Karısının ortadan kaybolduğunu düşünü rken aslında kadınları görememe hastalığına yakalandığını fark eden bir pencere camı satıcısının hikayesi bu. Eğitimli ve idealleri olan bir adam. Yani mesleği bu değil. Fakat karısıyla kurduğu düzeni devam ettirebilmek için yapmak zorunda olduğu iş bu, çünkü karısına aşık.

"Hiçbir şey hissetmiyordum. Hayatımın en kuytu, derin, karanlık ve sessiz deliğinde yaşıyordum. Dünya gri bir sis bulutundan ibaretti. Açlık, seks, susama, neşe, hobilerim, tutkularım... Hepsi, hepsi bitmişti. Sadece nefes alan bir et yığınıydım. Kalbim olabildiğince yavaş atıyordu.İçimden onun neden gittiğini sormak bile gelmiyordu. Sekiz yıllık sorgusuz sualsiz, kusursuz bir beraberlik. Neden?"

***

"Terk edilişimin üzerinden aylar sonra evimin bütün görüntü yansıtan eşyalarını eskiciye vermiştim. Mutfaktaki çatal bıçakları bile plastik olanlarıyla değiştirmiştim. Televizyon ve bilgisayarı bir akrabama hediye etmiş, metal tepsileri plastik, desenli tepsilerle değiştirmiştim. Yatak odamdaki, banyo ve tuvaletteki aynalar da bir çekiçle kırılarak çöpü boylamıştı."

***

"Kenara kötü günler için ayırdığımız para biteli günler oldu. İş aramam gerek. Umurumda değil. Ellerim ceplerimde yüzyıllık İtalyan stili binaların koridorunda, tramvay raylarının üzerinde yürüyorum. Tramvaylar sağımdan solumdan geçiyor; insanların yüzleri kimsesizliğe açılan birer pencere. Sadece bir erkek kütlesinin aç gözleri bana bakmıyor; adeta yanımda olmayan bir kadını süzüyorlar. Tek başına yürüyen erkeklere bakmaz kimse; yanında bir kadın varsa… Bir an kuşkuya kapılıyorum; bu aç gözler, yanımda göremediğim ve benle yürüyen ama göremediğim dokunamadığım bir kadına mı bakıyorlar."
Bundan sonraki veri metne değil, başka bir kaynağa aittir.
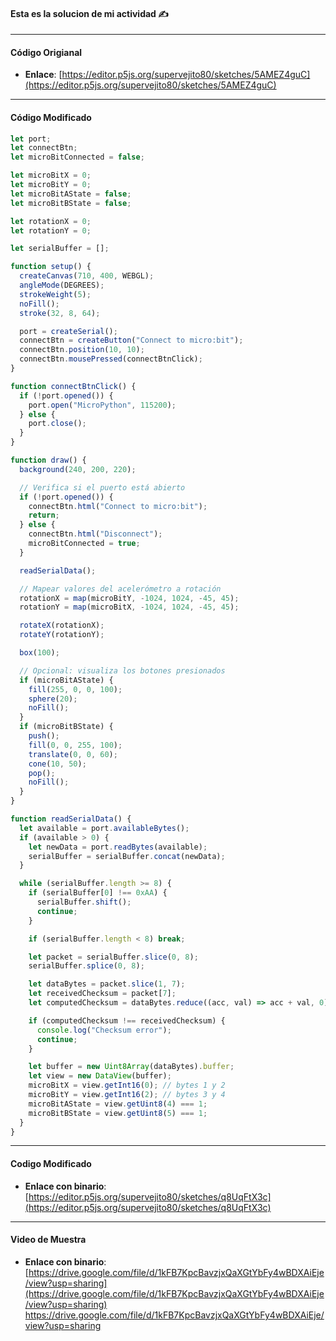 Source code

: #### Esta es la solucion de mi actividad ✍️
---

#### **Código Origianal**

- **Enlace**: [https://editor.p5js.org/supervejito80/sketches/5AMEZ4guC](https://editor.p5js.org/supervejito80/sketches/5AMEZ4guC)

---

#### **Código Modificado**

``` js
let port;
let connectBtn;
let microBitConnected = false;

let microBitX = 0;
let microBitY = 0;
let microBitAState = false;
let microBitBState = false;

let rotationX = 0;
let rotationY = 0;

let serialBuffer = [];

function setup() {
  createCanvas(710, 400, WEBGL);
  angleMode(DEGREES);
  strokeWeight(5);
  noFill();
  stroke(32, 8, 64);

  port = createSerial();
  connectBtn = createButton("Connect to micro:bit");
  connectBtn.position(10, 10);
  connectBtn.mousePressed(connectBtnClick);
}

function connectBtnClick() {
  if (!port.opened()) {
    port.open("MicroPython", 115200);
  } else {
    port.close();
  }
}

function draw() {
  background(240, 200, 220);

  // Verifica si el puerto está abierto
  if (!port.opened()) {
    connectBtn.html("Connect to micro:bit");
    return;
  } else {
    connectBtn.html("Disconnect");
    microBitConnected = true;
  }

  readSerialData();

  // Mapear valores del acelerómetro a rotación
  rotationX = map(microBitY, -1024, 1024, -45, 45);
  rotationY = map(microBitX, -1024, 1024, -45, 45);

  rotateX(rotationX);
  rotateY(rotationY);

  box(100);

  // Opcional: visualiza los botones presionados
  if (microBitAState) {
    fill(255, 0, 0, 100);
    sphere(20);
    noFill();
  }
  if (microBitBState) {
    push();
    fill(0, 0, 255, 100);
    translate(0, 0, 60);
    cone(10, 50);
    pop();
    noFill();
  }
}

function readSerialData() {
  let available = port.availableBytes();
  if (available > 0) {
    let newData = port.readBytes(available);
    serialBuffer = serialBuffer.concat(newData);
  }

  while (serialBuffer.length >= 8) {
    if (serialBuffer[0] !== 0xAA) {
      serialBuffer.shift();
      continue;
    }

    if (serialBuffer.length < 8) break;

    let packet = serialBuffer.slice(0, 8);
    serialBuffer.splice(0, 8);

    let dataBytes = packet.slice(1, 7);
    let receivedChecksum = packet[7];
    let computedChecksum = dataBytes.reduce((acc, val) => acc + val, 0) % 256;

    if (computedChecksum !== receivedChecksum) {
      console.log("Checksum error");
      continue;
    }

    let buffer = new Uint8Array(dataBytes).buffer;
    let view = new DataView(buffer);
    microBitX = view.getInt16(0); // bytes 1 y 2
    microBitY = view.getInt16(2); // bytes 3 y 4
    microBitAState = view.getUint8(4) === 1;
    microBitBState = view.getUint8(5) === 1;
  }
}

```

---

#### **Codigo Modificado**

- **Enlace con binario**: [https://editor.p5js.org/supervejito80/sketches/q8UqFtX3c](https://editor.p5js.org/supervejito80/sketches/q8UqFtX3c)

---

#### **Video de Muestra**

- **Enlace con binario**: [https://drive.google.com/file/d/1kFB7KpcBavzjxQaXGtYbFy4wBDXAiEje/view?usp=sharing](https://drive.google.com/file/d/1kFB7KpcBavzjxQaXGtYbFy4wBDXAiEje/view?usp=sharing)
https://drive.google.com/file/d/1kFB7KpcBavzjxQaXGtYbFy4wBDXAiEje/view?usp=sharing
Kadınları sadece cam ve ayna yansımalarında görebildiğini, ama onlara dokunamadığını, içlerinden sanki bir hayaletmiş gibi geçip gittiğini keşfederek tüm yaşamı alt üst olan sıradan bir adam aslında hikayenin kahramanı. Önce hastalık olarak isimlendirdiği daha sonra gittikçe kanıksayıp kendisi için çok başka bir yolculuğun başlangıcı olarak gördüğü bu tuhaf durumla baş etmeye çalışırken onu merakla izliyorsunuz.
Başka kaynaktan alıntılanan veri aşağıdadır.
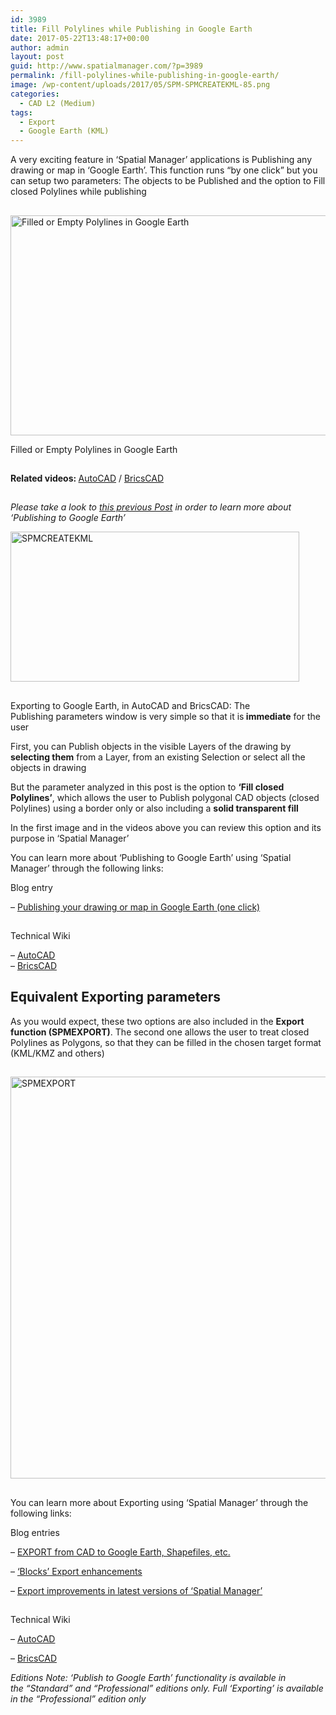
 ```yaml
---
id: 3989
title: Fill Polylines while Publishing in Google Earth
date: 2017-05-22T13:48:17+00:00
author: admin
layout: post
guid: http://www.spatialmanager.com/?p=3989
permalink: /fill-polylines-while-publishing-in-google-earth/
image: /wp-content/uploads/2017/05/SPM-SPMCREATEKML-85.png
categories:
  - CAD L2 (Medium)
tags:
  - Export
  - Google Earth (KML)
---
```

<p>
  <span lang="en"><span lang="en"><span lang="en" tabindex="-1">A very exciting feature in &#8216;Spatial Manager&#8217; applications is Publishing any drawing or map in &#8216;Google Earth&#8217;. This function runs &#8220;by one click&#8221; but you can setup two parameters: The objects to be Published and the option to Fill closed Polylines while publishing</span></span></span>
</p>

<!--more-->

<h2>
</h2>

<div>
  <a href="http://www.spatialmanager.com/wp-content/uploads/2017/05/GE-Open-Closed.png" target="_blank" rel="nofollow"><img src="http://www.spatialmanager.com/wp-content/uploads/2017/05/GE-Open-Closed-1024x576.png" alt="Filled or Empty Polylines in Google Earth" width="625" height="352" srcset="http://www.spatialmanager.com/wp-content/uploads/2017/05/GE-Open-Closed-1024x576.png 1024w, http://www.spatialmanager.com/wp-content/uploads/2017/05/GE-Open-Closed-300x169.png 300w, http://www.spatialmanager.com/wp-content/uploads/2017/05/GE-Open-Closed-768x432.png 768w, http://www.spatialmanager.com/wp-content/uploads/2017/05/GE-Open-Closed-624x351.png 624w, http://www.spatialmanager.com/wp-content/uploads/2017/05/GE-Open-Closed.png 1280w" sizes="(max-width: 625px) 100vw, 625px" /></a>
  
  <p>
    Filled or Empty Polylines in Google Earth
  </p>
</div>

<h2>
</h2>

<p>
  <strong>Related videos: </strong><a href="https://youtu.be/xIiSDEJCjdE" target="_blank" rel="nofollow">AutoCAD</a> / <a href="https://youtu.be/5VsYa-l6wF4" target="_blank" rel="nofollow">BricsCAD</a>
</p>

<h2>
</h2>

_Please take a look to <a href="http://www.spatialmanager.com/publishing-your-drawing-or-map-in-google-earth-one-click/" target="_blank" rel="nofollow">this previous Post</a> in order to learn more about &#8216;Publishing to Google Earth&#8217;_

<p>
  <a href="http://www.spatialmanager.com/wp-content/uploads/2017/05/SPMCREATEKML.png" target="_blank" rel="nofollow"><img src="http://www.spatialmanager.com/wp-content/uploads/2017/05/SPMCREATEKML.png" alt="SPMCREATEKML" width="462" height="240" srcset="http://www.spatialmanager.com/wp-content/uploads/2017/05/SPMCREATEKML.png 462w, http://www.spatialmanager.com/wp-content/uploads/2017/05/SPMCREATEKML-300x156.png 300w" sizes="(max-width: 462px) 100vw, 462px" /></a>
</p>

<h2>
</h2>

<p>
  Exporting to Google Earth, in AutoCAD and BricsCAD: The Publishing parameters window is very simple so that it is<strong> immediate</strong> for the user
</p>

<p>
  First, you can Publish objects in the visible Layers of the drawing by <strong>selecting them</strong> from a Layer, from an existing Selection or select all the objects in drawing
</p>

<p>
  But the parameter analyzed in<span lang="en" tabindex="-1"> this post is the option to <strong>&#8216;Fill closed Polylines&#8217;</strong>, which allows the user to Publish polygonal CAD objects (closed Polylines) using a border only or also including a <strong>solid transparent fill</strong></span>
</p>

<p>
  <span lang="en" tabindex="-1"><span lang="en" tabindex="-1">In the first image and in the videos above you can review this option and its purpose in &#8216;Spatial Manager&#8217;</span></span>
</p>

<p>
  You can learn more about &#8216;Publishing to Google Earth&#8217; using &#8216;Spatial Manager&#8217; through the following links:
</p>

Blog entry
  
&#8211; <a href="http://www.spatialmanager.com/publishing-your-drawing-or-map-in-google-earth-one-click/" target="_blank" rel="nofollow">Publishing your drawing or map in Google Earth (one click)</a>

## 

Technical Wiki
  
&#8211; <a href="http://wiki.spatialmanager.com/index.php/Spatial_Manager%E2%84%A2_for_AutoCAD_-_FAQs:_Export_(%22Professional%22_edition_only)#Can_I_quickly_Export_the_current_drawing_status_.28Publish.29_to_Google_Earth_.28.22Standard.22_and_.22Professional.22_editions.29" target="_blank" rel="nofollow">AutoCAD<br /> </a>&#8211; <a href="http://wiki.spatialmanager.com/index.php/Spatial_Manager%E2%84%A2_for_BricsCAD_-_FAQs:_Export_(%22Professional%22_edition_only)#Can_I_quickly_Export_the_current_drawing_status_.28Publish.29_to_Google_Earth_.28.22Standard.22_and_.22Professional.22_editions.29" target="_blank" rel="nofollow">BricsCAD</a>

<h2>
  Equivalent Exporting parameters
</h2>

<p>
  As you would expect, these two options are also included in the <strong>Export function (SPMEXPORT)</strong>. The second one allows the user to treat closed Polylines as Polygons, so that they can be filled in the chosen target format (KML/KMZ and others)
</p>

<h2>
</h2>

<p>
  <a href="http://www.spatialmanager.com/wp-content/uploads/2017/05/SPMEXPORT.png" target="_blank" rel="nofollow"><img src="http://www.spatialmanager.com/wp-content/uploads/2017/05/SPMEXPORT.png" alt="SPMEXPORT" width="553" height="643" srcset="http://www.spatialmanager.com/wp-content/uploads/2017/05/SPMEXPORT.png 553w, http://www.spatialmanager.com/wp-content/uploads/2017/05/SPMEXPORT-258x300.png 258w" sizes="(max-width: 553px) 100vw, 553px" /></a>
</p>

<h2>
</h2>

<p>
  You can learn more about Exporting using &#8216;Spatial Manager&#8217; through the following links:
</p>

Blog entries
  
&#8211; <a href="http://www.spatialmanager.com/now-export-from-cad-to-google-earth-shapefiles-etc/" target="_blank" rel="nofollow">EXPORT from CAD to Google Earth, Shapefiles, etc.</a>
  
&#8211; <a href="http://www.spatialmanager.com/new-release-3-2-the-blocks-version/" target="_blank" rel="nofollow">‘Blocks’ Export enhancements</a>
  
&#8211; <a href="http://www.spatialmanager.com/export-improvements-in-autocad-and-bricscad/" target="_blank" rel="nofollow">Export improvements in latest versions of &#8216;Spatial Manager&#8217;</a>

## 

Technical Wiki
  
&#8211; <a href="http://wiki.spatialmanager.com/index.php/Spatial_Manager%E2%84%A2_for_BricsCAD_-_FAQs:_Export_(%22Professional%22_edition_only)" target="_blank" rel="nofollow">AutoCAD</a>
  
&#8211; <a href="http://wiki.spatialmanager.com/index.php/Spatial_Manager%E2%84%A2_for_BricsCAD_-_FAQs:_Export_(%22Professional%22_edition_only)" target="_blank" rel="nofollow">BricsCAD</a>

<p>
  <em>Editions Note: &#8216;Publish to Google Earth&#8217; functionality is available in the &#8220;Standard&#8221; and “Professional” editions only. Full &#8216;Exporting&#8217; is available in the &#8220;Professional&#8221; edition only</em>
</p>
"Korku içinde çığlık atarak uyandığımda başucumda kimse yoktu. Boş bir odadaydım. Van Gogh’un tablolarındaki gibi her yer sarı ve çizgi çizgiydi. Orta kalınlıkta bir fırçayla yapılmış gibiydi her şey. Birden müthiş bir susuzluk baş gösterdi. Doğrulup yatağın bitişiğindeki komodinde duran sürahideki sudan içtim. Bardak nedense konulmamıştı. Bir an içtiğimin, ortada bardak olmadığı için su olmadığına dair bir derin kuşku belirdi bende. Ve karnıma bir ağrı saplandı. Sol kulağımdaki sızı da o anda tekrar başladı. Elimi kulağıma götürünce bir yara bandına dokundu parmaklarım. Hafif bir kan lekesi parmak uçlarımda dans etmişti. Kulağımdaki yaradan akmış olan kan kurumaya yüz tutmuş olmalıydı ki ellerimi ovuşturduğumda leke diğer parmaklarıma geçmedi."

Kelimelerini, yerli yerinde kullandığı imgelerle adeta bir kamera gibi hareket ettiren yazar her satırında okuyucuyu sarsıp şaşırtarak adeta büyük final için hazırlık yapıyor. Fakat öyle görünüyor ki hikaye burada bitmiyor ve belki de Erkekler cennetinde her şey aslında yeni başlıyor.